Segundo Alex Paulino, advogado contratado pelos moradores, os locatários querem agora fazer uma negociação com os três envolvidos, Construtora, Caixa Econômica Federal e José Eduardo, para tentar adquirir os imóveis. "Eles já foram fiéis depositários dos imóveis em que moram.
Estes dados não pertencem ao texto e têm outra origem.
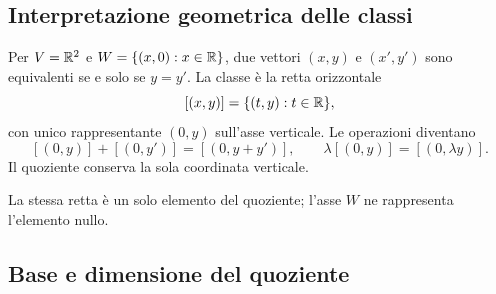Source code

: \subsection{Interpretazione geometrica delle classi}

\begin{esempio}
Per $V=\mathbb{R}^2$ e $W=\{(x,0):x\in\mathbb{R}\}$, due vettori $(x,y)$ e $(x',y')$ sono equivalenti se e solo se $y=y'$. La classe è la retta orizzontale
\[
  [(x,y)]=\{(t,y):t\in\mathbb{R}\},
\]
con unico rappresentante $(0,y)$ sull'asse verticale. Le operazioni diventano
\[
  [(0,y)]+[(0,y')]=[(0,y+y')],\qquad\lambda[(0,y)]=[(0,\lambda y)].
\]
Il quoziente conserva la sola coordinata verticale.
\end{esempio}
\begin{schema}

La stessa retta è un solo elemento del quoziente; l'asse $W$ ne rappresenta l'elemento nullo.
\end{schema}

\subsection{Base e dimensione del quoziente}

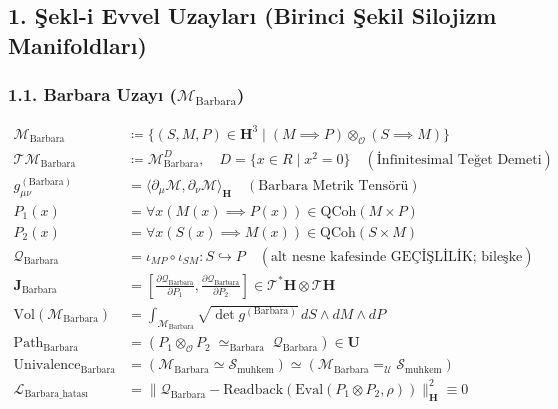 \documentclass[11pt, a4paper]{article}
\begin{document}
\subsection{1. Şekl-i Evvel Uzayları (Birinci Şekil Silojizm Manifoldları)}

\subsubsection{1.1. Barbara Uzayı ($\mathcal{M}_{\text{Barbara}}$)}
\begin{align}
\mathcal{M}_{\text{Barbara}} &\coloneqq \{ (S, M, P) \in \mathbf{H}^3 \mid (M \implies P) \otimes_{\mathcal{O}} (S \implies M) \} \\
\mathcal{T}\mathcal{M}_{\text{Barbara}} &\coloneqq \mathcal{M}_{\text{Barbara}}^D, \quad D = \{x \in R \mid x^2 = 0\} \quad (\text{İnfinitesimal Teğet Demeti}) \\
g_{\mu\nu}^{(\text{Barbara})} &= \langle \partial_\mu \mathcal{M}, \partial_\nu \mathcal{M} \rangle_{\mathbf{H}} \quad (\text{Barbara Metrik Tensörü}) \\
P_1(x) &= \forall x (M(x) \implies P(x)) \in \text{QCoh}(M \times P) \\
P_2(x) &= \forall x (S(x) \implies M(x)) \in \text{QCoh}(S \times M) \\
\mathcal{Q}_{\text{Barbara}} &= \iota_{MP} \circ \iota_{SM} : S \hookrightarrow P \quad (\text{alt nesne kafesinde GEÇİŞLİLİK; bileşke}) \\
\mathbf{J}_{\text{Barbara}} &= \left[ \frac{\partial \mathcal{Q}_{\text{Barbara}}}{\partial P_1}, \frac{\partial \mathcal{Q}_{\text{Barbara}}}{\partial P_2} \right] \in \mathcal{T}^*\mathbf{H} \otimes \mathcal{T}\mathbf{H} \\
\text{Vol}(\mathcal{M}_{\text{Barbara}}) &= \int_{\mathcal{M}_{\text{Barbara}}} \sqrt{\det g^{(\text{Barbara})}} \, dS \wedge dM \wedge dP \\
\text{Path}_{\text{Barbara}} &= (P_1 \otimes_{\mathcal{O}} P_2 \;\simeq_{\text{Barbara}}\; \mathcal{Q}_{\text{Barbara}}) \in \mathbf{U} \\
\text{Univalence}_{\text{Barbara}} &= (\mathcal{M}_{\text{Barbara}} \simeq \mathcal{S}_{\text{muhkem}}) \simeq (\mathcal{M}_{\text{Barbara}} =_{\mathcal{U}} \mathcal{S}_{\text{muhkem}}) \\
\mathcal{L}_{\text{Barbara\_hatası}} &= \| \mathcal{Q}_{\text{Barbara}} - \text{Readback}(\text{Eval}(P_1 \otimes P_2, \rho)) \|_{\mathbf{H}}^2 \equiv 0
\end{align}
\end{document}
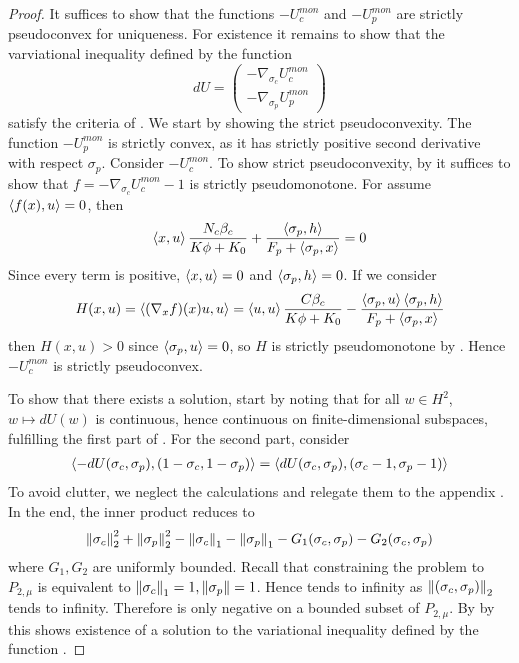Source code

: \begin{proof}
  It suffices to show that the functions $-U_c^{mon}$ and $-U_p^{mon}$ are strictly pseudoconvex for uniqueness. For existence it remains to show that the varviational inequality defined by the function
  \begin{equation}
    \label{eq:var_ineq}
    dU = \begin{pmatrix}-\nabla_{\sigma_c} U_c^{mon} \\ -\nabla_{\sigma_p} U_p^{mon}\end{pmatrix}
  \end{equation} satisfy the criteria of .
  We start by showing the strict pseudoconvexity. The function $-U_p^{mon}$ is strictly convex, as it has strictly positive second derivative with respect $\sigma_p$. Consider $-U_c^{mon}$. To show strict pseudoconvexity, by  it suffices to show that $f = -\nabla_{\sigma_c} U_c^{mon} - 1$ is strictly pseudomonotone. For  assume $\left \langle f(x),u \right \rangle = 0$, then
  \begin{equation}
    \ip{x}{u}\frac{N_c \beta_c }{K\phi + K_0} + \frac{\ip{\sigma_p}{h}}{F_p + \ip{\sigma_p}{x}} = 0
  \end{equation}
  Since every term is positive, $\left \langle x,u \right \rangle = 0$ and $\left \langle \sigma_p,h \right \rangle = 0$. If we consider
  \begin{equation}
    H(x,u)=\ip{(\nabla_x f)(x)u}{u} = \ip{u}{u}\frac{ C \beta_c }{K\phi + K_0} - \frac{\ip{\sigma_p}{u}\ip{\sigma_p}{h}}{F_p + \ip{\sigma_p}{x}}
  \end{equation}
  then $H(x,u)>0$ since $\left \langle \sigma_p,u \right \rangle=0$, so $H$ is strictly pseudomonotone by . Hence $-U_c^{mon}$ is strictly pseudoconvex.

  To show that there exists a solution, start by noting that for all $w\in H^2$, $w\mapsto dU(w)$ is continuous, hence continuous on finite-dimensional subspaces, fulfilling the first part of . For the second part,  consider
  \begin{equation}
    \label{eq:du}
    \begin{split}
    \left \langle -dU(\sigma_c,\sigma_p),(1-\sigma_c, 1-\sigma_p) \right \rangle =
    \left \langle dU(\sigma_c,\sigma_p),(\sigma_c-1, \sigma_p-1) \right \rangle
  \end{split}
  \end{equation}
  To avoid clutter, we neglect the calculations and relegate them to the appendix . In the end, the inner product reduces to
  \begin{equation}
    \label{eq:fin_exist}
    \left \Vert \sigma_c \right \Vert_2^2 + \left \Vert \sigma_p \right \Vert_2^2 - \left \Vert \sigma_c \right \Vert_1 - \left \Vert \sigma_p \right \Vert_1 - G_1(\sigma_c,\sigma_p) - G_2(\sigma_c,\sigma_p)
  \end{equation}
  where $G_1,G_2$ are uniformly bounded. Recall that constraining the problem to $P_{2,\mu}$ is equivalent to $\left \Vert \sigma_c \right \Vert_1 = 1, \left \Vert \sigma_p \right \Vert = 1$. Hence  tends to infinity as $\left \Vert (\sigma_c,\sigma_p) \right \Vert_2$ tends to infinity. Therefore  is only negative on a bounded subset of $P_{2,\mu}$. By by  this shows existence of a solution to the variational inequality defined by the function .


\end{proof}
É uma questão muito complicada, mas é um momento bom para negociar", alega.  
 
Outra decisão, segundo o advogado, é contestar judicialmente o atual contrato com a construtora. "Esse contrato foi imposto, os moradores foram coagidos a assiná-los ou seriam despejados", comenta Alex.
 
De acordo com ele os moradores do local não podem ficar sem destino. "A construtora alega que construiu, a Caixa alega que pagou a construção e ainda tem o José Eduardo requerendo a posse por não pagamento pela construtora, enquanto os moradores ficam sem saber o que acontecerá", completa o advogado.
 
Entenda o caso
 
A história do residencial é antiga e passa por muitas fases. Tudo teria começado, na década de 1980, quando a Construtora Leo Lynce teria comprado de Francisco Negrão de Lima 20 terrenos. Conforme José Eduardo Yaghi, o valor atual dos terrenos equivaleria a cerca de R$ 10 milhões. De 1989, há uma certidão de confissão de dívida em que a Leo Lynce Engenharia e Comércio se compromete a ceder a Roberto Negrão de Lima, filho de Francisco, os imóveis já que não houve pagamento pelo terreno.
 
José Eduardo tornou-se sócio de Roberto e hoje é o responsável pela locação de 140 imóveis, conforme sua contabilidade. Segundo ele, a Construtora teria "comprado os terrenos sem pagar, realizado dois financiamentos com a Caixa Econômica Federal, em valores exorbitantes, sem concluir os imóveis, não pagou os funcionários e não registrou o empreendimento, além de vender ágios a promitentes compradores sem entregar os imóveis".
 
Em 1993, foi iniciada uma ação em esfera federal para tentar resolver a questão do Residencial Negrão de Lima. Em 1996, quem tinha adquirido o ágio de apartamentos, teria começado a invadir o local. Também é deste ano o início da ação em âmbito estadual. Em 2000, José Eduardo, de acordo com o mesmo, teria encontrado a estrutura do condomínio em situação de abandono e desde então teria tentado juntamente com o sócio a retomada do empreendimento.
 
Em 2008, os dois teriam entrado na Justiça Federal contra a construtora, obtendo decisão favorável, tendo José Eduardo se tornado fiel depositário dos apartamentos. Depois de 13 anos, a construtora conseguiu 65 apartamentos de volta, tornando-se nova fiel depositária.
 
Conforme as informações obtidas pelo Diário da Manhã, a construtora alega que a documentação que José Eduardo tem não seria verídica. A reportagem tentou entrar em contato com o advogado da Leo Lynce, para ouvir a versão desta parte, mas não obteve sucesso até o fechamento da edição.